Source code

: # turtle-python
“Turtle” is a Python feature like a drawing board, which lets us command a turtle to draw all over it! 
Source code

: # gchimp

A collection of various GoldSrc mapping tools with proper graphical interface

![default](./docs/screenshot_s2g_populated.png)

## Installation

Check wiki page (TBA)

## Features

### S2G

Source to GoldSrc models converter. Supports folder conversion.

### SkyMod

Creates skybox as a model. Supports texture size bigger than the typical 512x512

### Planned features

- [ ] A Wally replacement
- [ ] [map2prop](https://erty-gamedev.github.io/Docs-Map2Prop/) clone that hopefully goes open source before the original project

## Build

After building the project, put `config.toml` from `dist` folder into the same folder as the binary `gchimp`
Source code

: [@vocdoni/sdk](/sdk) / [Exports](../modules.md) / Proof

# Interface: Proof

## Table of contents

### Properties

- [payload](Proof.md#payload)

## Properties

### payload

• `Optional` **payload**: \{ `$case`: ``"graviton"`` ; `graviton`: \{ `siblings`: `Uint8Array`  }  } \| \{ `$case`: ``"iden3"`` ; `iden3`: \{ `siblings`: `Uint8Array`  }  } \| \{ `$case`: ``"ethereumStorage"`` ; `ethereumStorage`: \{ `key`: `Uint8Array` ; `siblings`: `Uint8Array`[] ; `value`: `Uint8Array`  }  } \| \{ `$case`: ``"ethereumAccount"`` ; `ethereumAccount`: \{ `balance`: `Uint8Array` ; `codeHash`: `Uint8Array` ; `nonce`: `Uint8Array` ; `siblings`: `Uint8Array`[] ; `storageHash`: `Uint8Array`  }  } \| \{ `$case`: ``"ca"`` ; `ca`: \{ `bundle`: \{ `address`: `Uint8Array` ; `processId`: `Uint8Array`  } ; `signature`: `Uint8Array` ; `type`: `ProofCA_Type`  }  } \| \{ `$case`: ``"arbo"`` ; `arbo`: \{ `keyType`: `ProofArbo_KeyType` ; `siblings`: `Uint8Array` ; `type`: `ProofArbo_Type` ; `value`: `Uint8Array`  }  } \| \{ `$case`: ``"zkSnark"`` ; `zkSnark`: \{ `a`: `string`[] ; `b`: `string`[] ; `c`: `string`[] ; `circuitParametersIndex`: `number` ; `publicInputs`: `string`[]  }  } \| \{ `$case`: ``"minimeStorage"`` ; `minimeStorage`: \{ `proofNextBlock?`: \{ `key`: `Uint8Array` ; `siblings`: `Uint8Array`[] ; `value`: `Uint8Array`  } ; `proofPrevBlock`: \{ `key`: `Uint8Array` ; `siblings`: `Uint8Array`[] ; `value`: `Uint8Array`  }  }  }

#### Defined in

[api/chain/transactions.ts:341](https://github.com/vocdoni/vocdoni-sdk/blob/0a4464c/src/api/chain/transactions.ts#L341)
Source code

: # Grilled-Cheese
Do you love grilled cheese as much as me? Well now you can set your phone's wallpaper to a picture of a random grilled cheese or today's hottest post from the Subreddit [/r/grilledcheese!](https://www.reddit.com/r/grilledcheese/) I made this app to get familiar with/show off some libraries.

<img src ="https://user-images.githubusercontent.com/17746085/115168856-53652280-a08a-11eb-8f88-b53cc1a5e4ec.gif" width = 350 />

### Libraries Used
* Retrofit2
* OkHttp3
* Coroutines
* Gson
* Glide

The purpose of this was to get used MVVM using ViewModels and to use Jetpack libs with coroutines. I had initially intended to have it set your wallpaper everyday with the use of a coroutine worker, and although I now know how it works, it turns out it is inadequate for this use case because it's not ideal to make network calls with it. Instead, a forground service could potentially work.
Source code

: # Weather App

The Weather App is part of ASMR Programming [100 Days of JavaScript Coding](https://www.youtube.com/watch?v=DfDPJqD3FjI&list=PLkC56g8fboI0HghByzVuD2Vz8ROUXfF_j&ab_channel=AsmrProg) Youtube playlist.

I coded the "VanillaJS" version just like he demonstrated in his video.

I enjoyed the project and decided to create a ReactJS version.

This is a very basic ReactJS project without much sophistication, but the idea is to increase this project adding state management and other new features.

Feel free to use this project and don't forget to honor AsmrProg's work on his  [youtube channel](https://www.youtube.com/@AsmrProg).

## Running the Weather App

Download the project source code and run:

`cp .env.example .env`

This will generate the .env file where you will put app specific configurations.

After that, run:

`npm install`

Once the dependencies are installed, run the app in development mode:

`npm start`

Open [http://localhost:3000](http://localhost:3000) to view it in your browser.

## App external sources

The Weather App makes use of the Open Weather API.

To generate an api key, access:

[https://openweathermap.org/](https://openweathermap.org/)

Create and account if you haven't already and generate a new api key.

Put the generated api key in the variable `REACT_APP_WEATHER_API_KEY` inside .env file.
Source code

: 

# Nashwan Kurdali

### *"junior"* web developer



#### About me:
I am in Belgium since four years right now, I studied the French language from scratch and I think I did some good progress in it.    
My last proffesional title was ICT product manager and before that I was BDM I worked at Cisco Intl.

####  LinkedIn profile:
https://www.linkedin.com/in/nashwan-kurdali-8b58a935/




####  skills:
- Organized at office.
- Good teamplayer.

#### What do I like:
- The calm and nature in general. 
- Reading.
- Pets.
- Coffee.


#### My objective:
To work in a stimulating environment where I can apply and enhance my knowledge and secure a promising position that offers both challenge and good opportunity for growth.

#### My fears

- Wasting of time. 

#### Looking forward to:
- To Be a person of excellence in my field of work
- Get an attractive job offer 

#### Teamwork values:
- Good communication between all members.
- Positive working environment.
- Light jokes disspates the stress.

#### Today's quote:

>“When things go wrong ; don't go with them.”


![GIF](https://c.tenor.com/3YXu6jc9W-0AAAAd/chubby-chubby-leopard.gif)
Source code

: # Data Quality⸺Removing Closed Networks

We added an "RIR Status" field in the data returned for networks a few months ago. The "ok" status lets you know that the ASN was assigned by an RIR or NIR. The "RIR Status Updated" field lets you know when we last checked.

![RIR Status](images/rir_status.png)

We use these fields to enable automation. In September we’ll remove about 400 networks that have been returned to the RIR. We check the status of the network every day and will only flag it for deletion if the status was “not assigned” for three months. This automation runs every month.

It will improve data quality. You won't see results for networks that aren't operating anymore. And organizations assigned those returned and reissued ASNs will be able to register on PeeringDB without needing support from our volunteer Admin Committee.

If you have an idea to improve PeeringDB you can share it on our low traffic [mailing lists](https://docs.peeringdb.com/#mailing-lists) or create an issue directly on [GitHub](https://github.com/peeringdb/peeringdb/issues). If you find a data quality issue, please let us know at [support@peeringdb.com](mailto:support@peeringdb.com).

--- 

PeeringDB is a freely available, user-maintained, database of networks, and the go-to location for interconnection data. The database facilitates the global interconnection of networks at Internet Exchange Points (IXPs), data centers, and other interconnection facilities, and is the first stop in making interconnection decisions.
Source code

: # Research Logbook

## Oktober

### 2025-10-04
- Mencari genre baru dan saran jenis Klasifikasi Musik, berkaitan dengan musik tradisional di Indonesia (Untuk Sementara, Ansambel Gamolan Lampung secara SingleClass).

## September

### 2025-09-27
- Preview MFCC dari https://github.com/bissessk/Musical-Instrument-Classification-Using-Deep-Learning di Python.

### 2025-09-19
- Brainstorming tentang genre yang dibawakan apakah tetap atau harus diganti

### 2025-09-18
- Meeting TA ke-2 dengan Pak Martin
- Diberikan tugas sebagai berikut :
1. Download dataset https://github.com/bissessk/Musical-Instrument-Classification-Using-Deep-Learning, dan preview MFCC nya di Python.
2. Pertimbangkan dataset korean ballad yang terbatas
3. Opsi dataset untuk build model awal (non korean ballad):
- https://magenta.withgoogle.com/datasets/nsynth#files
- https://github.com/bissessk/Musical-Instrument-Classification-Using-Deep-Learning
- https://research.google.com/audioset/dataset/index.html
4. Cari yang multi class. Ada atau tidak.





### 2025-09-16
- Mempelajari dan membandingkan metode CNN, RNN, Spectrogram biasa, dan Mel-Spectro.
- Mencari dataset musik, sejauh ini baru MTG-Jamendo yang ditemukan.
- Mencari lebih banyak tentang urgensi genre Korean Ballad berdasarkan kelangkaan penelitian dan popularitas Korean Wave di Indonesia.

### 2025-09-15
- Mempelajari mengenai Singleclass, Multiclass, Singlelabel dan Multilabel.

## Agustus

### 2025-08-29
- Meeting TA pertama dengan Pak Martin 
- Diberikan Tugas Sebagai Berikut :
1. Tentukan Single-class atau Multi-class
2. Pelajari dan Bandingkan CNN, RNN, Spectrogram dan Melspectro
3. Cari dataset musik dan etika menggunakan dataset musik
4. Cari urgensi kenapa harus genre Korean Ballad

**Instructions to follow**. Above are the records; from them, give again exactly the lines from the one containing "### Planned features" to the one containing "- [payload](Proof.md#payload)", both lines included, and nothing more.

**Answer area**.
### Planned features

- [ ] A Wally replacement
- [ ] [map2prop](https://erty-gamedev.github.io/Docs-Map2Prop/) clone that hopefully goes open source before the original project

## Build

After building the project, put `config.toml` from `dist` folder into the same folder as the binary `gchimp`
Source code

: [@vocdoni/sdk](/sdk) / [Exports](../modules.md) / Proof

# Interface: Proof

## Table of contents

### Properties

- [payload](Proof.md#payload)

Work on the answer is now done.